Could you set down every entry below exactly as it is?
------------------------------------------------------------------------
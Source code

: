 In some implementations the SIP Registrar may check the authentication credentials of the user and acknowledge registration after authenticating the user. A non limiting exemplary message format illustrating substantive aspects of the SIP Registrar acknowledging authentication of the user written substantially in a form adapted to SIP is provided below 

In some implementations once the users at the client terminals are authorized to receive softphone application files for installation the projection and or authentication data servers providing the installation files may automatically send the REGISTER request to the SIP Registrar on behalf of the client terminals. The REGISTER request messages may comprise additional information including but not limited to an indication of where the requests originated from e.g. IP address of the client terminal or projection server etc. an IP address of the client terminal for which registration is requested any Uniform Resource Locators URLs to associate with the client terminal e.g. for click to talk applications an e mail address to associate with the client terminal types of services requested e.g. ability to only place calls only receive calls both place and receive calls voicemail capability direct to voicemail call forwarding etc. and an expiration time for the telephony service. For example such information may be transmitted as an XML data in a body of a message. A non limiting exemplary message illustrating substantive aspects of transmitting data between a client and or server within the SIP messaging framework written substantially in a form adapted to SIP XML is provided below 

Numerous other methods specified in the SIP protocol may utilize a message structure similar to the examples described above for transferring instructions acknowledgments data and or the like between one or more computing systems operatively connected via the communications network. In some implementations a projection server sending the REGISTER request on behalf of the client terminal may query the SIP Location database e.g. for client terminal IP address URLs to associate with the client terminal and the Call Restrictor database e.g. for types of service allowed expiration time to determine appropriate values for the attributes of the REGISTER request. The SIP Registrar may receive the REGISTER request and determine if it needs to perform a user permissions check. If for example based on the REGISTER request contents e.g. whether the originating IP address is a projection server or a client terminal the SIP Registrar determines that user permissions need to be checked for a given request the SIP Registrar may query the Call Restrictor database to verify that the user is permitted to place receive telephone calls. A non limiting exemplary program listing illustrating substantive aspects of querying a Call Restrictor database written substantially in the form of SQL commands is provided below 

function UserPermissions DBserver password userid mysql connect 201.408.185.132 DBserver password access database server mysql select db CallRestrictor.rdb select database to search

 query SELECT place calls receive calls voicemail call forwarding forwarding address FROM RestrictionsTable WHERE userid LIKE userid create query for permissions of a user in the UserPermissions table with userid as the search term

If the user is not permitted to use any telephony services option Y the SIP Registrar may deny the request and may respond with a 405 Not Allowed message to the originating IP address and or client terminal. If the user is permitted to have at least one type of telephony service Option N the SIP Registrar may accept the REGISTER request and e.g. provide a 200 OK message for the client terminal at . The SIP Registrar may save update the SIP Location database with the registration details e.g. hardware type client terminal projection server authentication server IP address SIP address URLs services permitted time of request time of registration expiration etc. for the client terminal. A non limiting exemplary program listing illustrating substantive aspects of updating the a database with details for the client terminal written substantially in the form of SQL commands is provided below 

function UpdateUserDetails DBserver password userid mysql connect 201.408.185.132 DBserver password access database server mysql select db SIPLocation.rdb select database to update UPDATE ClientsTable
------------------------------------------------------------------------
→ SOLUTION BELOW
Source code

: In some implementations the SIP Registrar may check the authentication credentials of the user and acknowledge registration after authenticating the user. A non limiting exemplary message format illustrating substantive aspects of the SIP Registrar acknowledging authentication of the user written substantially in a form adapted to SIP is provided below 

In some implementations once the users at the client terminals are authorized to receive softphone application files for installation the projection and or authentication data servers providing the installation files may automatically send the REGISTER request to the SIP Registrar on behalf of the client terminals. The REGISTER request messages may comprise additional information including but not limited to an indication of where the requests originated from e.g. IP address of the client terminal or projection server etc. an IP address of the client terminal for which registration is requested any Uniform Resource Locators URLs to associate with the client terminal e.g. for click to talk applications an e mail address to associate with the client terminal types of services requested e.g. ability to only place calls only receive calls both place and receive calls voicemail capability direct to voicemail call forwarding etc. and an expiration time for the telephony service. For example such information may be transmitted as an XML data in a body of a message. A non limiting exemplary message illustrating substantive aspects of transmitting data between a client and or server within the SIP messaging framework written substantially in a form adapted to SIP XML is provided below 

Numerous other methods specified in the SIP protocol may utilize a message structure similar to the examples described above for transferring instructions acknowledgments data and or the like between one or more computing systems operatively connected via the communications network. In some implementations a projection server sending the REGISTER request on behalf of the client terminal may query the SIP Location database e.g. for client terminal IP address URLs to associate with the client terminal and the Call Restrictor database e.g. for types of service allowed expiration time to determine appropriate values for the attributes of the REGISTER request. The SIP Registrar may receive the REGISTER request and determine if it needs to perform a user permissions check. If for example based on the REGISTER request contents e.g. whether the originating IP address is a projection server or a client terminal the SIP Registrar determines that user permissions need to be checked for a given request the SIP Registrar may query the Call Restrictor database to verify that the user is permitted to place receive telephone calls. A non limiting exemplary program listing illustrating substantive aspects of querying a Call Restrictor database written substantially in the form of SQL commands is provided below 

function UserPermissions DBserver password userid mysql connect 201.408.185.132 DBserver password access database server mysql select db CallRestrictor.rdb select database to search

 query SELECT place calls receive calls voicemail call forwarding forwarding address FROM RestrictionsTable WHERE userid LIKE userid create query for permissions of a user in the UserPermissions table with userid as the search term

If the user is not permitted to use any telephony services option Y the SIP Registrar may deny the request and may respond with a 405 Not Allowed message to the originating IP address and or client terminal. If the user is permitted to have at least one type of telephony service Option N the SIP Registrar may accept the REGISTER request and e.g. provide a 200 OK message for the client terminal at . The SIP Registrar may save update the SIP Location database with the registration details e.g. hardware type client terminal projection server authentication server IP address SIP address URLs services permitted time of request time of registration expiration etc. for the client terminal. A non limiting exemplary program listing illustrating substantive aspects of updating the a database with details for the client terminal written substantially in the form of SQL commands is provided below 

function UpdateUserDetails DBserver password userid mysql connect 201.408.185.132 DBserver password access database server mysql select db SIPLocation.rdb select database to update UPDATE ClientsTable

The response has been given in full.